Notes by djb on using Fil-C (2025)
Crypto legend tries safer C: cheers, jeers, and slowdown fears
TLDR: DJB tested Fil-C, a “safer C” compiler that works with lots of existing code but often runs 1–4× slower. The community split fast: fans want Fil-C in core tools like APT, while skeptics roast the performance and build heft—debating if fewer memory bugs are worth the speed hit.
Daniel J. Bernstein (aka djb), a famed cryptographer, just dropped hands-on notes about Fil-C, a “memory-safe” way to compile old-school C/C++ without rewriting everything. He shows scripts that build Fil-C, glibc (the standard C library), and even a Nethack demo via Filnix, all on Debian. The catch? His graph shows Fil-C code taking 1–4× more cycles than clang (a popular compiler). Also, the build needed beefy swap space—extra disk memory—to avoid crashing, which had folks clutching their SSDs.

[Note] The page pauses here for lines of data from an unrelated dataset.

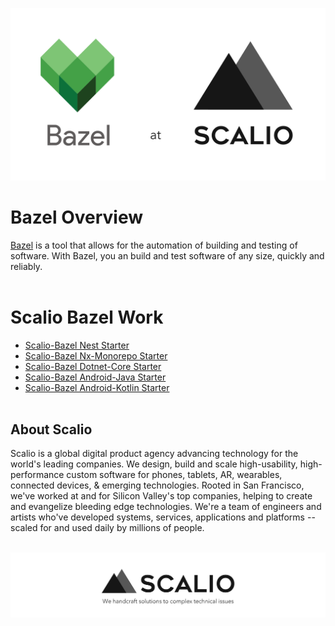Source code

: <!--![Bazel at Scalio](assets/BazelAtScalioCrop.jpg)-->
![Bazel at Scalio](https://raw.githubusercontent.com/scalio/bazel/master/assets/bazel-at-scalio.svg?sanitize=true)

# Bazel Overview

<a href="https://bazel.build/">Bazel</a> is a tool that allows for the automation of building and testing of software. With Bazel, you an build and test software of any size, quickly and reliably.
<br><br>

# Scalio Bazel Work

- [Scalio-Bazel Nest Starter](https://scal.io/work/bazel-nestjs)
- [Scalio-Bazel Nx-Monorepo Starter](https://scal.io/work/bazel-nx-monorepo)
- [Scalio-Bazel Dotnet-Core Starter](https://scal.io/work/bazel-dotnet-core)
- [Scalio-Bazel Android-Java Starter](https://scal.io/work/bazel-android-java)
- [Scalio-Bazel Android-Kotlin Starter](https://scal.io/work/bazel-android-kotlin)
<br><br>

## About Scalio
<p>
Scalio is a global digital product agency advancing technology for the world's leading companies. We design, build and scale high-usability, high-performance custom software for phones, tablets, AR, wearables, connected devices, & emerging technologies. Rooted in San Francisco, we've worked at and for Silicon Valley's top companies, helping to create and evangelize bleeding edge technologies. We're a team of engineers and artists who've developed systems, services, applications and platforms -- scaled for and used daily by millions of people. 
</p>

<p align="center">
    <br/>
    <a href="https://scal.io/">
        <img src="https://raw.githubusercontent.com/scalio/bazel/master/assets/scalio-logo.svg?sanitize=true" />
    </a>
    <br/>
</p>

The crowd went full popcorn mode. One user cheered that with a “3-letter guy” onboard (djb!), this could be another sleeper hit like Rust or Go. Another called for Fil-C to be required for APT—Debian’s package manager—throwing shade at Rust’s push into system tools and restarting that old flame war with fresh kindling. The vibe split hard: safety-first fans love that Fil-C catches memory bugs and stops programs safely (thanks to garbage collection and “InvisiCaps,” djb’s term for invisible safety checks). Speed freaks snarked about the slowdown and the 36GB swap flex.
There were jokes, too: someone was tickled that a crypto legend is copy-pasting bash + curl install lines like the rest of us. Others memed “press curl to install safety,” while pragmatists shrugged, saying middle-aged Linux tools are “done” and this might finally be the training wheels they’ll accept. Whether Fil-C becomes the new default or just a niche fortress, djb’s endorsement turned a quiet project into a loud debate.
Key Points
- •Fil‑C showed high compatibility, with many libraries and applications working without changes.
- •Scripts were provided: an audit script, a filian‑install‑compiler (86m real time) to build Fil‑C+glibc+binutils on Debian 13, and a filian‑install‑packages script that builds some Debian packages (e.g., bzip2).
- •Microbenchmarks (≈9000) on Zen 4 show Fil‑C‑compiled crypto code typically needs 1x–4x the cycles compared to clang.
- •An alternative unprivileged setup via Filnix (by Mikael Brockman) lets Debian 12 users install Fil‑C and run a Fil‑C‑compiled Nethack using nix‑user‑chroot and Nix flakes.
- •Musl is an option but incompatible with several packages; building Fil‑C and glibc requires substantial memory, with successful runs using 36GB swap (~19GB used) plus 12GB RAM.